So he enacted not one but two miracles for the paralytic: he first cured the cause of the illness, sin; and thereafter, so that the miracle would become apparent and credible to the other people there, he made the paralytic’s body well again. In this way, ‘as physician of souls and bodies’, he provided all-round healing to the sufferer.

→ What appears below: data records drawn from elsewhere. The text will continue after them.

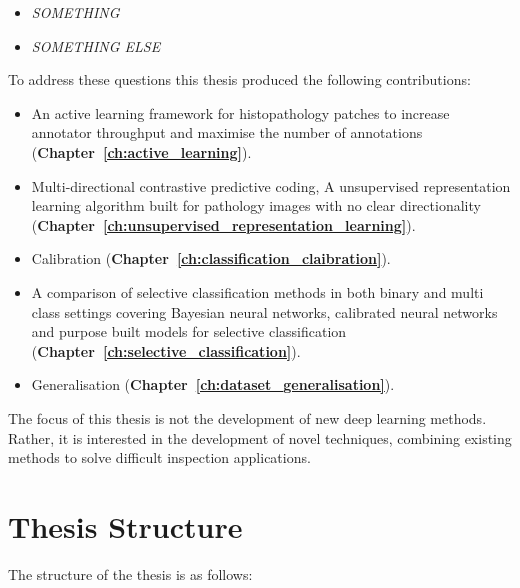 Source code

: \begin{itemize}
	\item \textit{SOMETHING}
	\item \textit{SOMETHING ELSE}
\end{itemize}

\noindent To address these questions this thesis produced the following contributions:

\begin{itemize}
	\item An active learning framework for histopathology patches to increase annotator throughput and maximise the number of annotations (\textbf{Chapter~\ref{ch:active_learning}}).
	
	\item Multi-directional contrastive predictive coding, A unsupervised representation learning algorithm built for pathology images with no clear directionality (\textbf{Chapter~\ref{ch:unsupervised_representation_learning}}).
	
	\item Calibration (\textbf{Chapter~\ref{ch:classification_claibration}}).
	
	\item A comparison of selective classification methods in both binary and multi class settings covering Bayesian neural networks, calibrated neural networks and purpose built models for selective classification (\textbf{Chapter~\ref{ch:selective_classification}}).
	
	\item Generalisation (\textbf{Chapter~\ref{ch:dataset_generalisation}}).
\end{itemize}

\noindent The focus of this thesis is not the development of new deep learning methods. Rather, it is interested in the development of novel techniques, combining existing methods to solve difficult inspection applications.



\section{Thesis Structure}
\label{sec:thesis_structure}
The structure of the thesis is as follows:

The Lord thus performs, in effect, a third miracle: he attracts the admiration of the assembled crowd, ‘the throng’, who believed, and ‘glorified God for giving such authority to human beings’ (v. 8). This phrase may be interpreted as follows: they glorified God who, through Christ, his Son- whom they considered to be a human person- acted in a miraculous way, and thus demonstrated that the Lord was not simply a human being but also God. Or they glorified God, who through Christ his Son, gave people the power to heal sicknesses, as we sing in the dismissal hymn to the saints: ‘Glory to Christ who glorified you… glory to him who through you effect all cures’.
There was only one miracle that Christ was unable to perform: he couldn’t persuade the scribes who were present to show their admiration for his undoubted divine power. This was so, not because the Lord didn’t want it, but because they themselves had no desire for it. Given their attachment to the letter of the law, it was impossible for them to accept that ‘the son of man has the authority to remit people’s sins on earth’ (v. 6). It’s well known that no miracle can occur without faith and consent on the part of the persons concerned, because the Lord respects their freedom absolutely.

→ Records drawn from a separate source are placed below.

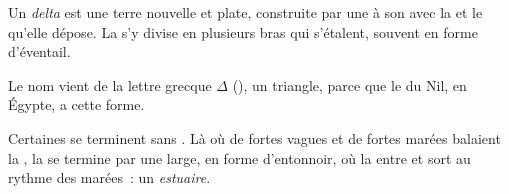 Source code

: \begin{definition}[Delta]\label{def:g5:water-shapes-the-land:delta}
Un \emph{delta} est une terre nouvelle et plate, construite par
une  à son  avec la  et le  qu'elle dépose. La
 s'y divise en plusieurs bras qui s'étalent, souvent en forme
d'éventail.
\end{definition}

Le nom vient de la lettre grecque $\Delta$ (), un triangle, parce que
le  du Nil, en Égypte, a cette forme.

Certaines  se terminent sans . Là où de fortes vagues et de
fortes marées balaient la , la  se termine par une 
large, en forme d'entonnoir, où la  entre et sort au rythme des
marées~: un \emph{estuaire}.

Let’s ask ourselves in our turn: do we have faith and, if so, what kind of faith is it? Is it the true, unfeigned faith of the ordinary people in the Gospel reading who made haste, in wonder, to confess God’s glory? Or is it perhaps the hypocritical faith of the scribes, who knew the whole of the written law, but stumbled over its implementation, particularly because of lack of humility and love?
Let us first of all conduct sincere self-examination and thereafter follow the exhortation of Saint Paul: ‘Love must be sincere. Hate what is evil; cling to what’s good’ (Rom. 12, 9), being careful to apply both parts- avoiding evil, especially our own wicked self, and doing good faithfully. In this way, we won’t be defeated by evil but will ‘overcome evil by good’ (ibid, 21).
It’s only in this way that we’ll overcome our personal paralysis and face the general paralysis with unfeigned faith and love for God and with genuine love and cooperation amongst ourselves, to the glory of God and the salvation of us all. Amen.